Stepping into El Paraiso on a Saturday night is maybe not exactly what I envisioned Paradise to be like, but nevertheless, there it is. I suppose if God were a Norteño, and couldn't get a real band for the night, then maybe this would be paradise, because the overwhelming sound of a one-man synthesizer show filled the restaurant in a most obnoxious manner. Despite that, when given the option by our friendly hostess of the "quiet side", where a few sad-looking Gringo families were politely munching away on their tacos, or "this side" where a mustached Mexican version of Robby Gould the wedding singer was wailing into his microphone while the "oom-pa-oom-pa" of Cumbia beats vibrated the walls with a pair of speakers that could fill a concert hall, I nodded in his direction and most decidedly indicated, "this side."
After a good five minutes she returned to seat us even though we could see very clearly that the dining room was only about half full. It was alright, however, because it gave us time to take in the scenery and soak in the plastic, day-glo vibe of the place.

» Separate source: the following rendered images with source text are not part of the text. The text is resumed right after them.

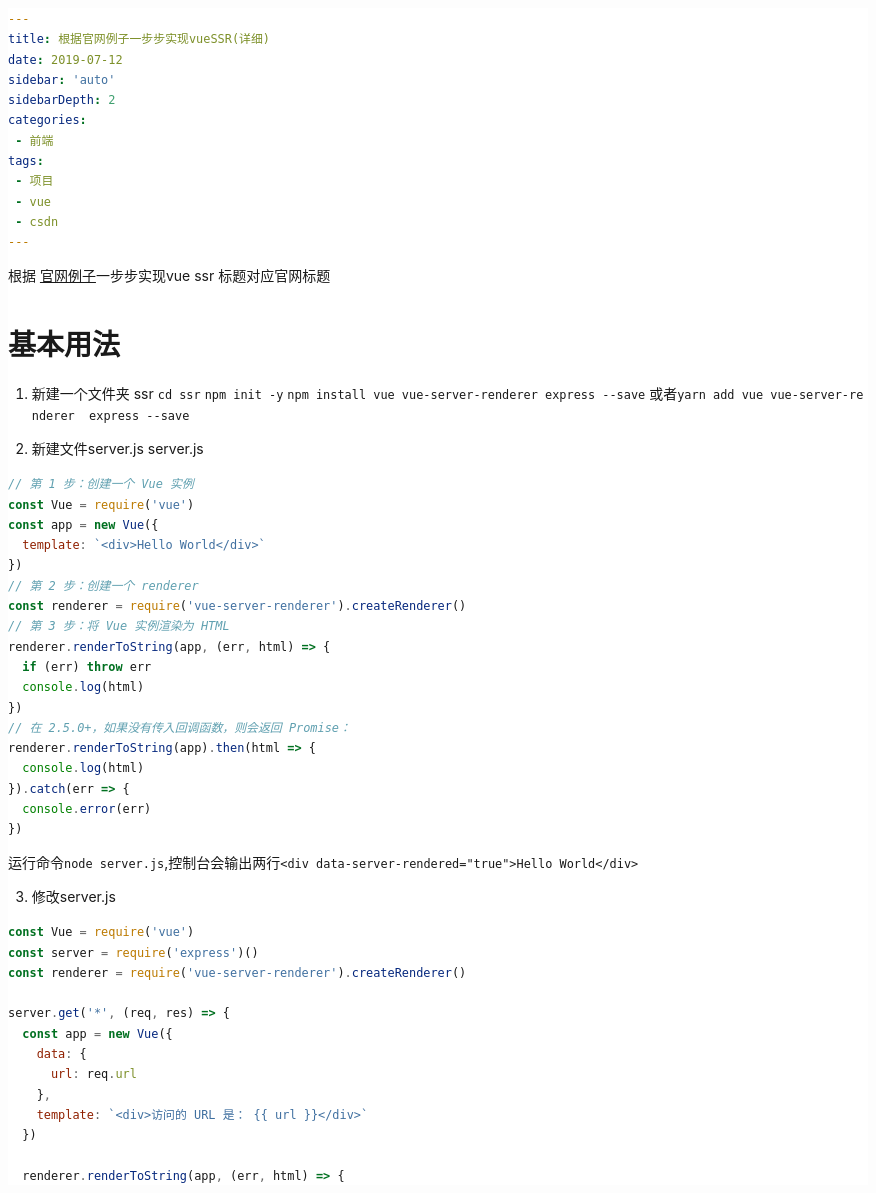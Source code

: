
 ```yaml
---
title: 根据官网例子一步步实现vueSSR(详细)
date: 2019-07-12
sidebar: 'auto'
sidebarDepth: 2
categories:
 - 前端
tags:
 - 项目
 - vue
 - csdn
---
```


根据 [官网例子](https://ssr.vuejs.org/zh/guide/)一步步实现vue ssr
标题对应官网标题

# 基本用法
1. 新建一个文件夹 ssr
`cd ssr`
`npm init -y`
`npm install vue vue-server-renderer express --save` 或者`yarn add vue vue-server-renderer  express --save`

2. 新建文件server.js
server.js
```js
// 第 1 步：创建一个 Vue 实例
const Vue = require('vue')
const app = new Vue({
  template: `<div>Hello World</div>`
})
// 第 2 步：创建一个 renderer
const renderer = require('vue-server-renderer').createRenderer()
// 第 3 步：将 Vue 实例渲染为 HTML
renderer.renderToString(app, (err, html) => {
  if (err) throw err
  console.log(html)
})
// 在 2.5.0+，如果没有传入回调函数，则会返回 Promise：
renderer.renderToString(app).then(html => {
  console.log(html)
}).catch(err => {
  console.error(err)
})
```
运行命令`node server.js`,控制台会输出两行`<div data-server-rendered="true">Hello World</div>`

3. 修改server.js
```js
const Vue = require('vue')
const server = require('express')()
const renderer = require('vue-server-renderer').createRenderer()

server.get('*', (req, res) => {
  const app = new Vue({
    data: {
      url: req.url
    },
    template: `<div>访问的 URL 是： {{ url }}</div>`
  })

  renderer.renderToString(app, (err, html) => {
```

Stepping down into the dining room, I was surprised not to see some hollering drunks in the back bar, or at least one couple with tight jeans and cowboy boots seductively hopping to the beat. In fact, in spite of the insanely loud music, everyone was pretty much just eating and talking; acting very much like they always dine with horrendously loud Norteña beats blasting in their ears. I have to admit, to me the music was a little overwhelming, but if this was Paradise, I wanted the whole experience.
Part of the experience in Paradise includes being surrounded by gaudy, airbrushed murals. Apparently in Paradise, giant naked woman sleep in volcanoes and when the sun rises, they burst out to catch flying Marlin from the beach. Actually, that sounds just about right.
Snapping me out of my paradisiacal volcanic fantasies, our server came by to bring us huge plastic menus and get our drink order. The conversation went like this:
Me: "Negra Modelo, por favor."
Me: "NE-GRA MO-DE-LO."
Her: "Ahhh. Una Corona."
Again, I repeated it, straining my voice over the music. She nodded, jettisoned off towards the bar and surprisingly returned only moments later with the correct beers. Now, properly beveraged, we opened menus and got to choosing.
The El Paraiso options are plentiful, but they certainly specialize in seafood and other Parilladas, or grill platters. They also have these things they claimed to have invented, called molcajetes, which, for the record, they didn't. Molcajetes are big stone mortar and pestles used to grind up salsas, and restaurants in Mexico have been using them to serve heaping piles of food since El Paraiso was still a twinkle in the eye of the Wheatridge Township.
Anyway, we order a seafood parillada and the chicken mole enchiladas. The seafood comes out looking delicious, but with varying levels of temperature. It was all actually quite good: crab legs, grilled trout, shrimp and octopus-- it's just that some things were clearly cooked a while back, and some were still steaming hot. Actually the grilled shrimp were especially good in that I could taste the smoke from the charcoal grilling it received. It was also nice to make some octopus, pepper and onion tacos with the good red salsa.
Also with the seafood parillada came the option of frijoles charros. I don't remember the other option, but it doesn't matter because you want to get this. In fact, I would have been happy with a big, steamy bowl of these beans, slow cooked in a rich broth, and full of huge chunks of bacon and pork bits. They were divine. Even my bean-hating wife couldn't stop eating them.
The enchiladas de mole were fantastic as well. This is obviously a good recipe and once you have that, it is pretty hard to mess anything else up. Topped with a queso fresco (but without onions) it was hearty and satisfying; and hard to stop eating although I was entirely full about half-way through.
So here is what I think about El Paraiso: It is not paradise by any means, nor is it likely Denver's best Mexican restaurant as many people claim, but it clearly is an authentic Mexican restaurant with good food. I get the feeling that on a good night it could be a great place, and that it maybe still is at times. However, I also get the feeling that less and less people working there care about how those recipes are executed these days. I realize it is a large place and I know that perfect, consistent execution is not realistic, but for a $19 seafood plate for one (though big enough for two), I would expect at least that it was all cooked to order. I would go back for another authentic experience, and to continue my way down the extensive menu, but I'll keep looking for another Mexican restaurant to call Denver's best.